Work instruction –
Copy, exactly and without additions, every line in the records below from the one holding "losing my selection.." through the one holding "more info about the company.", both ends included.

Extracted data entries
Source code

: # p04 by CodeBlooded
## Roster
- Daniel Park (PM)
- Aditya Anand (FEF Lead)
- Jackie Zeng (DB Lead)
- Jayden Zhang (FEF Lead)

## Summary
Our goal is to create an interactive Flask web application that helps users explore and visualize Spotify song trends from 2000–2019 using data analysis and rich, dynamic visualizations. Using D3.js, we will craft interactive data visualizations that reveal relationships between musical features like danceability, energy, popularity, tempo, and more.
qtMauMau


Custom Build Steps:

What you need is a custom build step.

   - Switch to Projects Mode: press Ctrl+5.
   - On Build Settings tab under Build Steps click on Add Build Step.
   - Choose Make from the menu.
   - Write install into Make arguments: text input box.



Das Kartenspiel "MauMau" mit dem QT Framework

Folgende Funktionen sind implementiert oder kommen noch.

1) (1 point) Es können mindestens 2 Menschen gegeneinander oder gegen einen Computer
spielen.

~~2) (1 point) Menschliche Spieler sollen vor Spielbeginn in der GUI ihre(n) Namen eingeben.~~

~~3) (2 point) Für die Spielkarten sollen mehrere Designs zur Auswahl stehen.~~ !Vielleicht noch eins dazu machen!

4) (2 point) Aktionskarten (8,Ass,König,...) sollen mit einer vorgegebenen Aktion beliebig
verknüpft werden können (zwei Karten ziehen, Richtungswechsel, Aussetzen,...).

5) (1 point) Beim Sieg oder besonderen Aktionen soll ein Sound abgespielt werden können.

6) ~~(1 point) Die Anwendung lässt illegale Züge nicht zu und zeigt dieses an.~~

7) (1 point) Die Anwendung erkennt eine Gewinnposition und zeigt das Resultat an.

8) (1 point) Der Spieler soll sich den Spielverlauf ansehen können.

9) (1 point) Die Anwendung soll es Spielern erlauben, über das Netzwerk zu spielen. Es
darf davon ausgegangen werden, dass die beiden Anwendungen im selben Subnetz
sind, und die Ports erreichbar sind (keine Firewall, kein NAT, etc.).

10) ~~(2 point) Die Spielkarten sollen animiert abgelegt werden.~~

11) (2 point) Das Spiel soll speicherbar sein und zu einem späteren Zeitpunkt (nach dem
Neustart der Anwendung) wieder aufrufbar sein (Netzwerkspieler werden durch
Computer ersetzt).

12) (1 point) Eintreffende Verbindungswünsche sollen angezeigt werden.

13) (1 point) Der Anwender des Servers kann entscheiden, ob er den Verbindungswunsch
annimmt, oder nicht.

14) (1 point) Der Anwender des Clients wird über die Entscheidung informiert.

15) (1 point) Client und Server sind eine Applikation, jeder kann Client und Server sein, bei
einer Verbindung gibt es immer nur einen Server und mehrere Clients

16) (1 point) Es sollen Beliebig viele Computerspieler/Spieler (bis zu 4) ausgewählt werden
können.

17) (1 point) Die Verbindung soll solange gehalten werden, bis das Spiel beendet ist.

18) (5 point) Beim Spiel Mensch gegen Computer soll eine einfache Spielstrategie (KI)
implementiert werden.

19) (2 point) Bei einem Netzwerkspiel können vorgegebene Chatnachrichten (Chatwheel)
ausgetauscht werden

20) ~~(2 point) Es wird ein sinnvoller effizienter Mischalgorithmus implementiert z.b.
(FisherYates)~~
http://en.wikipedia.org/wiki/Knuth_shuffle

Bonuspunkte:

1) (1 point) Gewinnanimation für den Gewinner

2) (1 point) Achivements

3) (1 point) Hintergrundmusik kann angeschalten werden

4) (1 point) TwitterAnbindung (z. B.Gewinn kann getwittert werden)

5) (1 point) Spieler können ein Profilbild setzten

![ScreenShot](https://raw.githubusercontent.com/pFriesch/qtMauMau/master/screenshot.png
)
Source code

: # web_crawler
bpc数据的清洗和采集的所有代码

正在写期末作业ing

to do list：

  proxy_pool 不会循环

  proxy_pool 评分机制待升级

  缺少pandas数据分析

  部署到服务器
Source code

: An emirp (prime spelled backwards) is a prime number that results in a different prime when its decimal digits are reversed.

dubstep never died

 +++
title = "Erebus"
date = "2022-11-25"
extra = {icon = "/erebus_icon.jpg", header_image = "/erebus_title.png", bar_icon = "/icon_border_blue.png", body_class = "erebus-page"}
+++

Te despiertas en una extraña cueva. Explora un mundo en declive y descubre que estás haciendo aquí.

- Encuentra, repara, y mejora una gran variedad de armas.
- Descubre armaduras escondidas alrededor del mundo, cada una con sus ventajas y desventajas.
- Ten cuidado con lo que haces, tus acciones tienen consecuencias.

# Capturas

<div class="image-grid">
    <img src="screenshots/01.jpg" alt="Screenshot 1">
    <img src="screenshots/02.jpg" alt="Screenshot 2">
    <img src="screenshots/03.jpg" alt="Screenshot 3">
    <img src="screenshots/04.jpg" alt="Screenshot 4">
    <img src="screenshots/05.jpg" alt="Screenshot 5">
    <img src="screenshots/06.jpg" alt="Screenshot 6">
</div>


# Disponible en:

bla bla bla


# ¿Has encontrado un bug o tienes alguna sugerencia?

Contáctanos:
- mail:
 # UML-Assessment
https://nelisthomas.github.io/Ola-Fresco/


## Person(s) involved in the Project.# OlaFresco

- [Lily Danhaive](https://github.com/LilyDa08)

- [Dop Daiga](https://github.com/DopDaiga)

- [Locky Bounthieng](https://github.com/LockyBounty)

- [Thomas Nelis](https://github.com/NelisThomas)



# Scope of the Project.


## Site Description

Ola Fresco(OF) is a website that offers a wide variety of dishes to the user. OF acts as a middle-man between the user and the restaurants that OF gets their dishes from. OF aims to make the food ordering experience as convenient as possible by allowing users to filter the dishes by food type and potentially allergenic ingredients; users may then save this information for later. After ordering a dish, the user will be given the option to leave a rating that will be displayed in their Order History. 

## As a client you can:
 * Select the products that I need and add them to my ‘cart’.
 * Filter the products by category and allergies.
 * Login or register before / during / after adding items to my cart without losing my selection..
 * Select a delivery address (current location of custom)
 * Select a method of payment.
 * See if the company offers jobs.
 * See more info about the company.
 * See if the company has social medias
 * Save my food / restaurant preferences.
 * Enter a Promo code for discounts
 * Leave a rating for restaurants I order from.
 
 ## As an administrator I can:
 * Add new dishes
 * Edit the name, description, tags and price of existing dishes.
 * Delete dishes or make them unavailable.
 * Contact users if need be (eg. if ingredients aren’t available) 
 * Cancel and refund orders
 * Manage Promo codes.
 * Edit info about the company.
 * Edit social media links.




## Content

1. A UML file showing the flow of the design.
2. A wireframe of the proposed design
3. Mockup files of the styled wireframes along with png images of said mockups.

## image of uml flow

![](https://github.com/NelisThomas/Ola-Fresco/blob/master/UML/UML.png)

Result of the task –
 * Login or register before / during / after adding items to my cart without losing my selection..
 * Select a delivery address (current location of custom)
 * Select a method of payment.
 * See if the company offers jobs.
 * See more info about the company.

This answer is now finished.